Nous avions suivi une piste menant vers le nord, qui longeait la face orientale du Mur. Le vent du nord soufflait par rafales et de face, l’air était vif et frais comme le vin nouveau et, très loin en contrebas, nous distinguions la ligne argentée de ce qui devait être une rivière gigantesque traçant ses méandres dans une vallée bleutée, mais qui, à cette distance, nous paraissait fine comme un cheveu. Nous marchions d’un pas vif en chantant avec entrain. En fin d’après-midi, le sentier que nous suivions fit un crochet vers l’ouest et, aussitôt après, vint la surprise. Nous nous trouvâmes devant une vallée colossale qui s’enfonçait profondément au cœur de Kosa Saag.
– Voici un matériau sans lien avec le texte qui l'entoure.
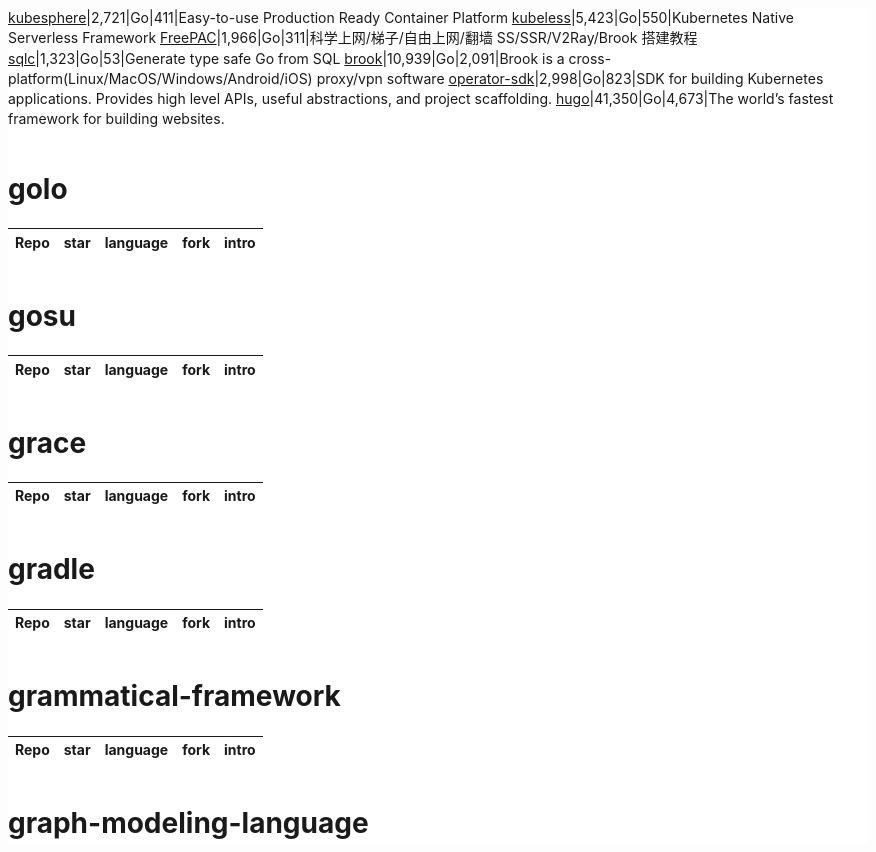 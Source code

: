[kubesphere](https://github.com/kubesphere/kubesphere)|2,721|Go|411|Easy-to-use Production Ready Container Platform
[kubeless](https://github.com/kubeless/kubeless)|5,423|Go|550|Kubernetes Native Serverless Framework
[FreePAC](https://github.com/xiaoming2028/FreePAC)|1,966|Go|311|科学上网/梯子/自由上网/翻墙 SS/SSR/V2Ray/Brook 搭建教程
[sqlc](https://github.com/kyleconroy/sqlc)|1,323|Go|53|Generate type safe Go from SQL
[brook](https://github.com/txthinking/brook)|10,939|Go|2,091|Brook is a cross-platform(Linux/MacOS/Windows/Android/iOS) proxy/vpn software
[operator-sdk](https://github.com/operator-framework/operator-sdk)|2,998|Go|823|SDK for building Kubernetes applications. Provides high level APIs, useful abstractions, and project scaffolding.
[hugo](https://github.com/gohugoio/hugo)|41,350|Go|4,673|The world’s fastest framework for building websites.


# golo

Repo|star|language|fork|intro
-|-|-|-|-



# gosu

Repo|star|language|fork|intro
-|-|-|-|-



# grace

Repo|star|language|fork|intro
-|-|-|-|-



# gradle

Repo|star|language|fork|intro
-|-|-|-|-



# grammatical-framework

Repo|star|language|fork|intro
-|-|-|-|-



# graph-modeling-language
Elle était large du sud au nord de nombreuses lieues – combien exactement, je n’aurais su le dire – et semblait plonger vers l’ouest aussi loin que notre vue portait, comme si le Mur était véritablement formé de deux parties, coupé en deux par l’énorme balafre qui s’offrait à nos regards.
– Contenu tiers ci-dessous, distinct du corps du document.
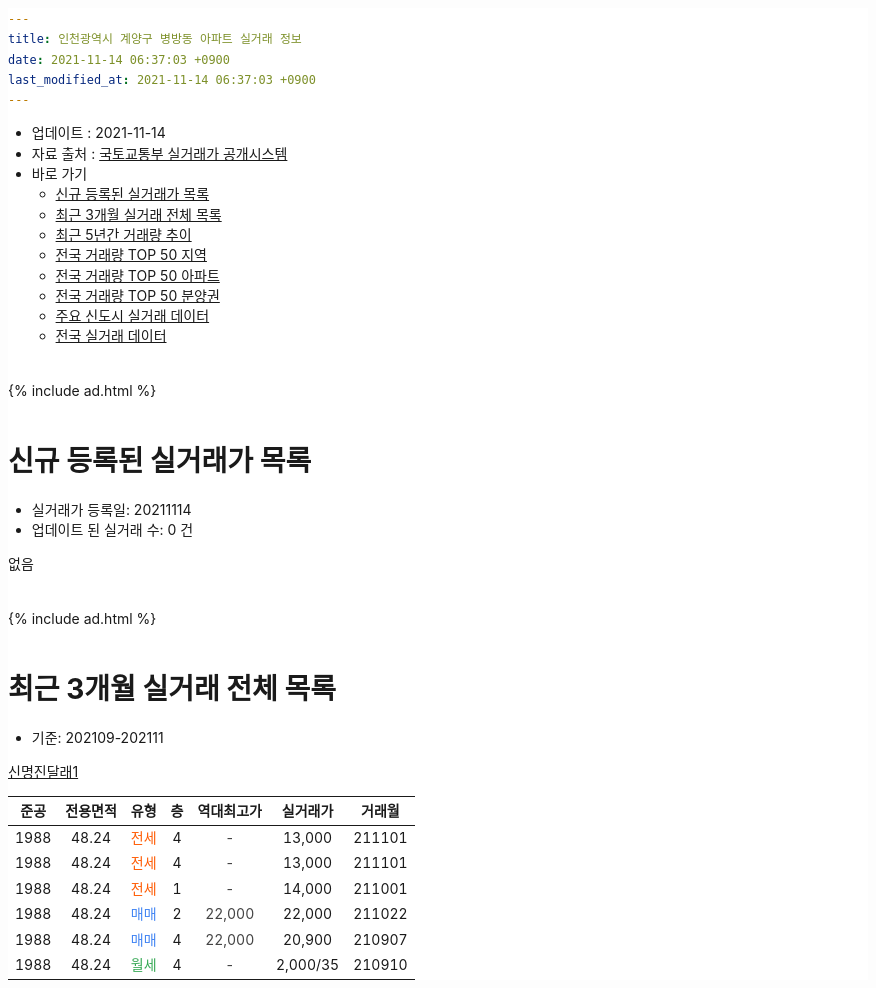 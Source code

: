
 ```yaml
---
title: 인천광역시 계양구 병방동 아파트 실거래 정보
date: 2021-11-14 06:37:03 +0900
last_modified_at: 2021-11-14 06:37:03 +0900
---
```


* 업데이트 : 2021-11-14
* 자료 출처 : [국토교통부 실거래가 공개시스템](http://rt.molit.go.kr)
* 바로 가기
    * [신규 등록된 실거래가 목록](#신규-등록된-실거래가-목록)
    * [최근 3개월 실거래 전체 목록](#최근-3개월-실거래-전체-목록)
    * [최근 5년간 거래량 추이](#최근-5년간-거래량-추이)
    * [전국 거래량 TOP 50 지역](https://inasie.github.io/apt-trade-info/최근-3개월-전국에서-가장-거래가-많이-발생한-지역)
    * [전국 거래량 TOP 50 아파트](https://inasie.github.io/apt-trade-info/최근-3개월-전국에서-가장-거래가-많이-발생한-아파트)
    * [전국 거래량 TOP 50 분양권](https://inasie.github.io/apt-trade-info/최근-3개월-전국에서-가장-거래가-많이-발생한-분양권)
    * [주요 신도시 실거래 데이터](https://inasie.github.io/apt-trade-info/주요-신도시)
    * [전국 실거래 데이터](https://inasie.github.io/apt-trade-info/전국)
<br>
{% include ad.html %}
<br>

# 신규 등록된 실거래가 목록
* 실거래가 등록일: 20211114
* 업데이트 된 실거래 수: 0 건

없음

<br>
{% include ad.html %}
<br>

# 최근 3개월 실거래 전체 목록
* 기준: 202109-202111


[신명진달래1](https://search.naver.com/search.naver?query=%EC%9D%B8%EC%B2%9C%EA%B4%91%EC%97%AD%EC%8B%9C+%EA%B3%84%EC%96%91%EA%B5%AC+%EB%B3%91%EB%B0%A9%EB%8F%99+%EC%8B%A0%EB%AA%85%EC%A7%84%EB%8B%AC%EB%9E%981)

|준공|전용면적|유형|층|역대최고가|실거래가|거래월|
|:---:|:---:|:---:|:---:|:---:|:---:|:---:|
|1988|48.24|<span style="color:#ff5a00">전세</span>|4|<span style="color:#444444">-</span>|13,000|211101|
|1988|48.24|<span style="color:#ff5a00">전세</span>|4|<span style="color:#444444">-</span>|13,000|211101|
|1988|48.24|<span style="color:#ff5a00">전세</span>|1|<span style="color:#444444">-</span>|14,000|211001|
|1988|48.24|<span style="color:#4285f3">매매</span>|2|<span style="color:#444444">22,000</span>|22,000|211022|
|1988|48.24|<span style="color:#4285f3">매매</span>|4|<span style="color:#444444">22,000</span>|20,900|210907|
|1988|48.24|<span style="color:#34a853">월세</span>|4|<span style="color:#444444">-</span>|2,000/35|210910|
Nous nous arrêtâmes, éblouis par la splendeur et l’immensité du paysage. De tous côtés s’élevaient de nouveaux pics, une quantité de pics de pierre rose liserés de noir, une armée de pics imposants, se dressant majestueusement au-dessus de nous sur les deux versants de la vallée. Des éclairs zébraient le ciel à la pointe de ces pics. Des écharpes nuageuses, jetées comme des voiles sur le fond du ciel, couraient vers le sud depuis les crêtes en frémissant sous la poussée d’un vent furieux.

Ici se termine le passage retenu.